■ **YOUR OBJECTIVE**
From the entries below, return only the lines starting at the one that contains "Title | Slides |" and ending at the one that contains "HSF | [SLIDES](https://doi.org/10.5446/60138) |", exactly as they stand.

· · ·

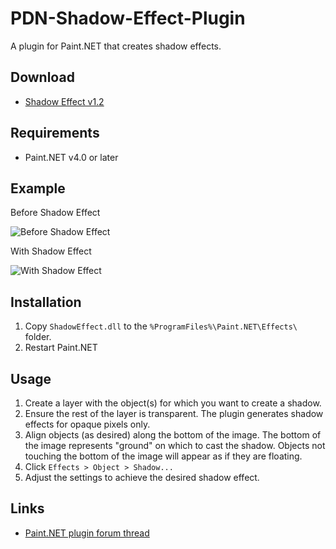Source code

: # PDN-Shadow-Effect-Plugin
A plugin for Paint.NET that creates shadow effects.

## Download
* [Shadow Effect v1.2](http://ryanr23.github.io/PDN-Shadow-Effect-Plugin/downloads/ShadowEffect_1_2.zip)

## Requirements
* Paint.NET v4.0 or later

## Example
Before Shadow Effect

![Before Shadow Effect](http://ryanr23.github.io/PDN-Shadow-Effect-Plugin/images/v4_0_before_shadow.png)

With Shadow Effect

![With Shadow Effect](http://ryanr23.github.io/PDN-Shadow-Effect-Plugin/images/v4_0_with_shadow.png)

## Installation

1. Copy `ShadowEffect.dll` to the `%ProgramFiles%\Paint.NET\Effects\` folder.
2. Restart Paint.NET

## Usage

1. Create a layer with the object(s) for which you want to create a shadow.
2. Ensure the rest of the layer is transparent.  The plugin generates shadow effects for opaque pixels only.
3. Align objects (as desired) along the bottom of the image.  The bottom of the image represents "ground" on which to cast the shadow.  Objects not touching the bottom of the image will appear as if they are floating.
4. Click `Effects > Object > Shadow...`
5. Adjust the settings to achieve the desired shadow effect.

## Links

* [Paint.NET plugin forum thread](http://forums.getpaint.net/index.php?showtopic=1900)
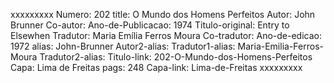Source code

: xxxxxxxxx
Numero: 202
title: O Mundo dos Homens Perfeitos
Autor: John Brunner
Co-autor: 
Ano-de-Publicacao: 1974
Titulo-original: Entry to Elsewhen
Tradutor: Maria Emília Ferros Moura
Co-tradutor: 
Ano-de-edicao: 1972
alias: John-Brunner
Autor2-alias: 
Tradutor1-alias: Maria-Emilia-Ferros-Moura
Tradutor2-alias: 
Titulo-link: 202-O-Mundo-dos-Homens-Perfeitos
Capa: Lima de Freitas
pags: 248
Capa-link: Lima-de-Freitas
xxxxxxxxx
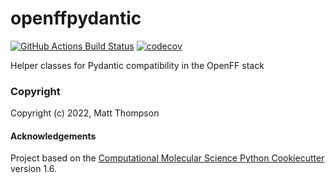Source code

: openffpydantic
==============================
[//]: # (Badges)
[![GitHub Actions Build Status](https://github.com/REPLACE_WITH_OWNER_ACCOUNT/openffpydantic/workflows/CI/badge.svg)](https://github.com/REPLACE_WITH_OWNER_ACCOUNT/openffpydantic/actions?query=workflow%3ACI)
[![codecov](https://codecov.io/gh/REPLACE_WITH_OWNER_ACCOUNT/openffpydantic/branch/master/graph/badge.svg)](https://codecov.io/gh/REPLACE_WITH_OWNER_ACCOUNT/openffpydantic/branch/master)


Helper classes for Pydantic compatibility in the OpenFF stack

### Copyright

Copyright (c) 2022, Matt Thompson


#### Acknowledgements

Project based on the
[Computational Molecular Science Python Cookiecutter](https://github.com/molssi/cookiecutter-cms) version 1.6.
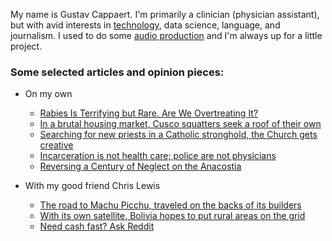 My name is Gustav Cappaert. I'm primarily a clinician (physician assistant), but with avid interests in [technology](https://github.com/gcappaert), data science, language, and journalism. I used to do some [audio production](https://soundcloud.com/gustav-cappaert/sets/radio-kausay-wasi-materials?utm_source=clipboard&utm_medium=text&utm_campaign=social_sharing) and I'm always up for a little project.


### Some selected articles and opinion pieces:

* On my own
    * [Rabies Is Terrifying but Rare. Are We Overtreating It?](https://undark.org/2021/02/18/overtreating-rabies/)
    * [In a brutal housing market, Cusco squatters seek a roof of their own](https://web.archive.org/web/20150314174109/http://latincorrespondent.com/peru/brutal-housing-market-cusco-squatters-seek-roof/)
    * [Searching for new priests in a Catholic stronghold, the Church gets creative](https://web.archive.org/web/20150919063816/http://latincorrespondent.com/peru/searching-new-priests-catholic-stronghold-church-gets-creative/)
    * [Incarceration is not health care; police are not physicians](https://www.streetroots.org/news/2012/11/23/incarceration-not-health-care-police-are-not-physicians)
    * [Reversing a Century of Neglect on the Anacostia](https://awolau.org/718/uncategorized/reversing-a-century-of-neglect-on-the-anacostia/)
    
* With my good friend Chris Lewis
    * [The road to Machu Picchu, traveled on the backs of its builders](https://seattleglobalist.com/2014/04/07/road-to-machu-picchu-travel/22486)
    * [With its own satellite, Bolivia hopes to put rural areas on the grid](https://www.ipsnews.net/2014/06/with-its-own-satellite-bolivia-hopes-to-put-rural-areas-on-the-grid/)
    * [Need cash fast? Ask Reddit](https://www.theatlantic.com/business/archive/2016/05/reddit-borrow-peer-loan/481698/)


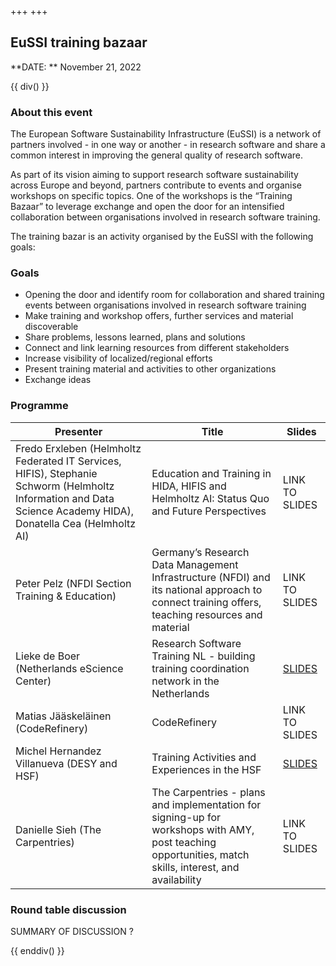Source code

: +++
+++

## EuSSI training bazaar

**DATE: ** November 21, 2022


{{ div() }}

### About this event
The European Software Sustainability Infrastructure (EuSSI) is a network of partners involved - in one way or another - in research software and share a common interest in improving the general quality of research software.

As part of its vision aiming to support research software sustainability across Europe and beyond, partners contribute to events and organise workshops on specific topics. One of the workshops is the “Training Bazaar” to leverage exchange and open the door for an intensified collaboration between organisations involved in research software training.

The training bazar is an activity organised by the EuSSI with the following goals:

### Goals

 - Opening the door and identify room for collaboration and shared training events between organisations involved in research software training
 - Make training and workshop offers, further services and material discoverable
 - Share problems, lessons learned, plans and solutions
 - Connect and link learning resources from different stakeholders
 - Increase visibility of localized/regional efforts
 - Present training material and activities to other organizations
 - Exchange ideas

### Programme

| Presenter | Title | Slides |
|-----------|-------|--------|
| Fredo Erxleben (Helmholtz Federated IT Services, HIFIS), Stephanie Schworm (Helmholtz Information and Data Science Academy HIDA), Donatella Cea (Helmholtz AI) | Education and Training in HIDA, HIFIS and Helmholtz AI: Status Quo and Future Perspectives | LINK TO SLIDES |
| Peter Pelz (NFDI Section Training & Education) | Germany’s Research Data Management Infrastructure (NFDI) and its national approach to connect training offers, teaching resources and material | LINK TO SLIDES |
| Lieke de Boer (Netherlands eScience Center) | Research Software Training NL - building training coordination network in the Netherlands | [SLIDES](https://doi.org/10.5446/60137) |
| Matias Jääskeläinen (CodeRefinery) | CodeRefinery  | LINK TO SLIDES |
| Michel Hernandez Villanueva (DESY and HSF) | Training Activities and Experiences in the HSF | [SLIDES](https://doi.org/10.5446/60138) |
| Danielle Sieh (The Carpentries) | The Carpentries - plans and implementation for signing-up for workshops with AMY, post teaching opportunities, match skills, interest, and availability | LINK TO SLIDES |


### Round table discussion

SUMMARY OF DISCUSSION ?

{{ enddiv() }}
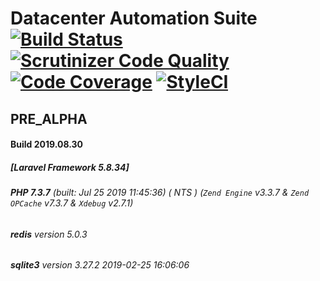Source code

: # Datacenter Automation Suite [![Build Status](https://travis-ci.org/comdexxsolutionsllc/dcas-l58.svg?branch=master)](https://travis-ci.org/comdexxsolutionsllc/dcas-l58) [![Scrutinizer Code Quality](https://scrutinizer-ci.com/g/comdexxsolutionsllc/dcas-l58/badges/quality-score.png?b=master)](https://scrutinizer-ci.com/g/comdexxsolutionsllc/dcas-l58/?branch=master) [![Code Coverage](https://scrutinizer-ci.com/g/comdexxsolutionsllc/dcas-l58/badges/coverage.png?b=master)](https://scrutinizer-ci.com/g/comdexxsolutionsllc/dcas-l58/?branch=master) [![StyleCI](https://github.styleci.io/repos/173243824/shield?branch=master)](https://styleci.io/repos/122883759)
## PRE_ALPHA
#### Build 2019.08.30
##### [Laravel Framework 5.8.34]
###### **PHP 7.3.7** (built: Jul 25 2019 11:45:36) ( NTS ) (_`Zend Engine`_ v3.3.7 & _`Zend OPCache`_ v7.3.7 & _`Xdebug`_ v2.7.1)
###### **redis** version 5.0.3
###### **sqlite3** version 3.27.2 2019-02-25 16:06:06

· · ·

■ **COMPLETED EXERCISE**
| Presenter | Title | Slides |
|-----------|-------|--------|
| Fredo Erxleben (Helmholtz Federated IT Services, HIFIS), Stephanie Schworm (Helmholtz Information and Data Science Academy HIDA), Donatella Cea (Helmholtz AI) | Education and Training in HIDA, HIFIS and Helmholtz AI: Status Quo and Future Perspectives | LINK TO SLIDES |
| Peter Pelz (NFDI Section Training & Education) | Germany’s Research Data Management Infrastructure (NFDI) and its national approach to connect training offers, teaching resources and material | LINK TO SLIDES |
| Lieke de Boer (Netherlands eScience Center) | Research Software Training NL - building training coordination network in the Netherlands | [SLIDES](https://doi.org/10.5446/60137) |
| Matias Jääskeläinen (CodeRefinery) | CodeRefinery  | LINK TO SLIDES |
| Michel Hernandez Villanueva (DESY and HSF) | Training Activities and Experiences in the HSF | [SLIDES](https://doi.org/10.5446/60138) |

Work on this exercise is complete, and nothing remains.